Apollo Global Management Inc. Chief Executive Officer Marc Rowan took a “victory lap” on the firm’s record year, laying out goals to double its private credit origination business and put that asset class into retirement accounts.
The firm posted record annual earnings, beating Wall Street estimates as higher interest rates powered growth at the credit-focused alternative-asset manager. Originating private credit assets to sell to its Athene annuities business, other insurance companies and individual investors is crucial for the firm’s growth, Rowan said.
Apollo aims to raise its annual origination of private credit to $200 billion to $250 billion in five years, up from about $100 billion, he said on a conference call Thursday.
“We can only grow as fast as we scale our capacity to create investments that in fact offer our clients excess return per unit of risk,” Rowan said.
Apollo owns 16 platforms that create private credit investments and many have room to double their business — including MidCap Financial and Atlas SP, he said.
The firm took in $8 billion during the year in its wealth business, including $1.5 billion to its equity-like Apollo Aligned Alternatives fund that invests across Apollo strategies.
Risk Mentality
The firm is starting to see openings to put its wealth products into 401(k) accounts, Rowan indicated.
“The 401(k) market is not limited by legal restriction,” he said. “It’s limited by a risk mentality.”
Shares of Apollo rose 1.4% to a record high of $107.41, extending their gain this year to 15%.

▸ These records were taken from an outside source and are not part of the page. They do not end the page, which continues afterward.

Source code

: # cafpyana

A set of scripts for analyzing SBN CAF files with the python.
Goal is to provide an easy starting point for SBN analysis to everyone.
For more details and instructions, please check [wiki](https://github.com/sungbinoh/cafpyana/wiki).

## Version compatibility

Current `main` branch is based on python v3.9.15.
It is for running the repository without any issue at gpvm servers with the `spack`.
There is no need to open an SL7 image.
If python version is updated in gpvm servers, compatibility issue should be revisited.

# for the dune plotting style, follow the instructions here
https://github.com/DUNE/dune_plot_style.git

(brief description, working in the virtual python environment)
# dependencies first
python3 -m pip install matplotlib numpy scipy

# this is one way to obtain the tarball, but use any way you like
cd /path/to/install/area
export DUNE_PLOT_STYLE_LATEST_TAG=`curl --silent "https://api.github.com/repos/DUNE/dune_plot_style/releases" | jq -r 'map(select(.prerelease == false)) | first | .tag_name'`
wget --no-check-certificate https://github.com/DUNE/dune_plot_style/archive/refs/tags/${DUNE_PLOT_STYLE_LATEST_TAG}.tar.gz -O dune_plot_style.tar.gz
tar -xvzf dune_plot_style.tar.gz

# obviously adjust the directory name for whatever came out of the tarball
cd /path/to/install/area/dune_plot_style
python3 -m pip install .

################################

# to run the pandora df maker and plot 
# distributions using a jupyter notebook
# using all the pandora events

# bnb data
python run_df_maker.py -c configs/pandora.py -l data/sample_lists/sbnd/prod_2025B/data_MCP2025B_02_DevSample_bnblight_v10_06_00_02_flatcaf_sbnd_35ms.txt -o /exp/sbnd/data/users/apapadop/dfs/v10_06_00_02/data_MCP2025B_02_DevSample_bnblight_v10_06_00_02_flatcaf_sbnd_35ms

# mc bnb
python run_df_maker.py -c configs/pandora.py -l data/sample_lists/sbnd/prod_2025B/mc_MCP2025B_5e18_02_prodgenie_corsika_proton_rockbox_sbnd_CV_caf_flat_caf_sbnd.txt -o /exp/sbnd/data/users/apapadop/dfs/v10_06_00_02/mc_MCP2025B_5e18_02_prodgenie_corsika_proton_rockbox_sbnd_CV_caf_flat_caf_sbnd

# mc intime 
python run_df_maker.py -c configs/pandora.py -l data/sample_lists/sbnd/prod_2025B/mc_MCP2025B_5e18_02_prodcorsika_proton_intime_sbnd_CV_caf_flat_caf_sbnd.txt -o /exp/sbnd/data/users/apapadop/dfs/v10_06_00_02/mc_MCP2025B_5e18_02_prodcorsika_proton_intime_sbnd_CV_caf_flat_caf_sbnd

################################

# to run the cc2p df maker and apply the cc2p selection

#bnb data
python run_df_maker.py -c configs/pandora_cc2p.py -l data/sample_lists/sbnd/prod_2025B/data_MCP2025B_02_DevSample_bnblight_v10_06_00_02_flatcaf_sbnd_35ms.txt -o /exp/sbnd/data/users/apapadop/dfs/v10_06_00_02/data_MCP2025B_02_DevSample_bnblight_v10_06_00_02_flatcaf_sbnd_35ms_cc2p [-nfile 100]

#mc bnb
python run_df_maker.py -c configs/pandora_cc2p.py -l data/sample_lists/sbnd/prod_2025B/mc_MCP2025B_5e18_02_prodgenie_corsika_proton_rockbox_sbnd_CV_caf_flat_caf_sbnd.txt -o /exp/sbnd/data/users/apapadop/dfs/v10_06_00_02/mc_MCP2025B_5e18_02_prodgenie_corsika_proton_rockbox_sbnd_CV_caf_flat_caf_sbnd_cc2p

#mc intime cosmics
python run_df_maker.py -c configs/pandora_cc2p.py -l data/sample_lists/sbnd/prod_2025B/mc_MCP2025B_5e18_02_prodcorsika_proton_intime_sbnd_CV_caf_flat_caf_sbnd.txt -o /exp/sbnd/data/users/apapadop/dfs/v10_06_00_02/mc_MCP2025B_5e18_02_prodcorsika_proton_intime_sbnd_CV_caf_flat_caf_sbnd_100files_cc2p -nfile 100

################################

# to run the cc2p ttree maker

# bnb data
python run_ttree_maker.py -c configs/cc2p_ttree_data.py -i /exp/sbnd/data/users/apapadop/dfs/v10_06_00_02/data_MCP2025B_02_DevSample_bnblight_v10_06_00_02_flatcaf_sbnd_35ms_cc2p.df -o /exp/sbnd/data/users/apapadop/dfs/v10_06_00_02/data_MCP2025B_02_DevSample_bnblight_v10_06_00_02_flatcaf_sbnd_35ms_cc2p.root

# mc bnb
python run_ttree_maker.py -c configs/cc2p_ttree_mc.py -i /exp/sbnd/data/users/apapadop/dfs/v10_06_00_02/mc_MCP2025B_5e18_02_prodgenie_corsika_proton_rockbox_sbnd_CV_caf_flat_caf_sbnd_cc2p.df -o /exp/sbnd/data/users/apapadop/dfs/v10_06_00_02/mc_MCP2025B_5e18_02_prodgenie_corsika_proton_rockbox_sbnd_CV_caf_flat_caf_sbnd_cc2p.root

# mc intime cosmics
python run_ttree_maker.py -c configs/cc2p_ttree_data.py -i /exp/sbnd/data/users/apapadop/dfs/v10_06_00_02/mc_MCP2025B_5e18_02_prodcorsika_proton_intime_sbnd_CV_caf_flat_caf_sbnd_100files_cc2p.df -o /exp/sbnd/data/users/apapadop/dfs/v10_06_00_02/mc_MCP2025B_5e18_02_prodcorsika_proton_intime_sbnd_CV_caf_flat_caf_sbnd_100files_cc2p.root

Apollo generated more net income in 2023 than it did over the previous decade as investors poured money into private credit amid higher interest rates and volatile public markets, including slower leveraged-loan and high-yield markets. More than 80% of the firm’s assets under management are in credit.
Adjusted net income in the fourth quarter surged 31% to $1.18 billion, or $1.91 a share, the New York-based company said Thursday in a statement. That topped the $1.72 average estimate of analysts surveyed by Bloomberg.
Fee-related earnings rose 16% to $457 million as Apollo’s 10th flagship private equity fund began to invest, mitigating an 18% decline in fees earned by its capital solutions unit.
Spread-related earnings, which reflect profitability at the firm’s Athene insurance business, climbed 7.2% to $748 million. Athene’s net investment spread, or income from investing, rose 6% to $959 million, with gains in fixed income offsetting a slide in equity investments in the Athene portfolio.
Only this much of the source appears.